7 Key Ways to Change Your Life And Relationship For Good
Healing after betrayal, loss, or disconnection isn’t a straight line. It’s a journey with setbacks and breakthroughs, painful honesty and surprising hope. That’s why we created RECLAIM – 7 keys ways to help couples steady themselves, untangle the chaos, and step into a future they actually want to live.
Each letter in RECLAIM represents a key shift – a practice that helps take back your life one step at a time. Together, they form a roadmap: not just for surviving pain, but for rewriting your personal and relationalstory.
The 7 Keys of RECLAIM
- R – Regulate Your System
Healing starts in the body. Learn to calm your nervous system and interrupt survival-driven reactions (fight, flight, freeze, fawn) through grounding, breathwork, and somatic practices. - E – Examine Your Patterns
Look honestly at the loops you get stuck in – emotional stories, coping strategies, relationship cycles. Awareness is the first step to breaking free. - C – Claim Responsibility
Step out of blame (of others or yourself) and into agency. Claim what’s yours to carry, release what isn’t, and take ownership of your choices moving forward. - L – Love with Limits (Boundaries)

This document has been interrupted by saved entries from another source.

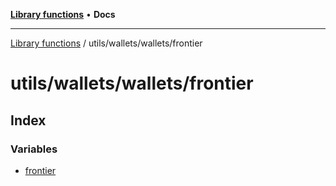 [**Library functions**](../../../../README.md) • **Docs**

***

[Library functions](../../../../modules.md) / utils/wallets/wallets/frontier

# utils/wallets/wallets/frontier

## Index

### Variables

- [frontier](variables/frontier.md)
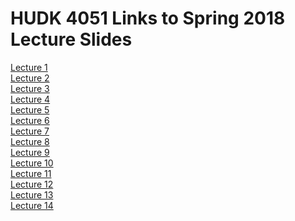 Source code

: # HUDK 4051 Links to Spring 2018 Lecture Slides

[Lecture 1]()  
[Lecture 2]()  
[Lecture 3]()  
[Lecture 4]()  
[Lecture 5]()  
[Lecture 6]()  
[Lecture 7]()  
[Lecture 8]()  
[Lecture 9]()  
[Lecture 10]()  
[Lecture 11]()  
[Lecture 12]()  
[Lecture 13]()  
[Lecture 14]()
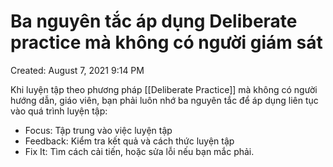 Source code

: ---
---

# Ba nguyên tắc áp dụng Deliberate practice mà không có người giám sát

Created: August 7, 2021 9:14 PM

Khi luyện tập theo phương pháp [[Deliberate Practice]] mà không có người hướng dẫn, giáo viên, bạn phải luôn nhớ ba nguyên tắc để áp dụng liên tục vào quá trình luyện tập:

- Focus: Tập trung vào việc luyện tập
- Feedback: Kiểm tra kết quả và cách thức luyện tập
- Fix It: Tìm cách cải tiến, hoặc sửa lỗi nếu bạn mắc phải.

Boundaries protect love. Learn to say no to over-giving, self-betrayal, and destructive patterns, so your yes can mean more. - A – Author Your Story
Betrayal or loss doesn’t get to define you. Re-author your story by naming vulnerabilities, protecting them, and creating a new narrative about who you are becoming. - I – Integrate What You’ve Learned
Insight is only half the journey. Integration means weaving those lessons into daily life- turning small choices into habits that reinforce change. - M – Maintain Your Momentum
Healing isn’t about one big breakthrough – it’s about sustaining progress. Momentum comes from rituals, check-ins, and practices that keep growth alive long-term.
Jordan and Alex: A RECLAIMed Relationship
Throughout this series, we’ve followed Jordan and Alex – a couple navigating the fallout of betrayal. Their story reflects what so many couples experience: the chaos, the blame, the shame, the longing for something more.
- They learned to regulate their nervous systems when emotions ran high.
- They examined the patterns that kept them circling the same fights.
- They claimed responsibility for their own vulnerabilities instead of dragging each other’s.
- They set limits that protected their love instead of eroding it.
- They re-authored their story, turning betrayal into a chapter instead of the whole book.
- They integrated new practices into daily life.
- And they built momentum to keep the change alive.
Their story isn’t finished – and neither is yours. But RECLAIM gave them a framework to stop being ruled by chaos and start shaping their next chapter.
The RECLAIM Difference
The beauty of RECLAIM is that it isn’t abstract. It’s practical. Each step is a tool you can actually use, whether you’re healing individually, rebuilding a relationship, or both. And like any map, you can return to it as often as needed. Some seasons will call you back to regulation. Others to boundaries. Others to integration. The framework flexes with you.
Ready to RECLAIM Your Life?
Pain doesn’t get to be the final word in your story. You do.
Whether you’re facing infidelity, addiction, trauma, loss, or the quiet disconnection that creeps into everyday life, RECLAIM offers a way through: not by erasing the past, but by writing a different future.
Because healing isn’t about going back – it’s about moving forward with clarity, courage, and care.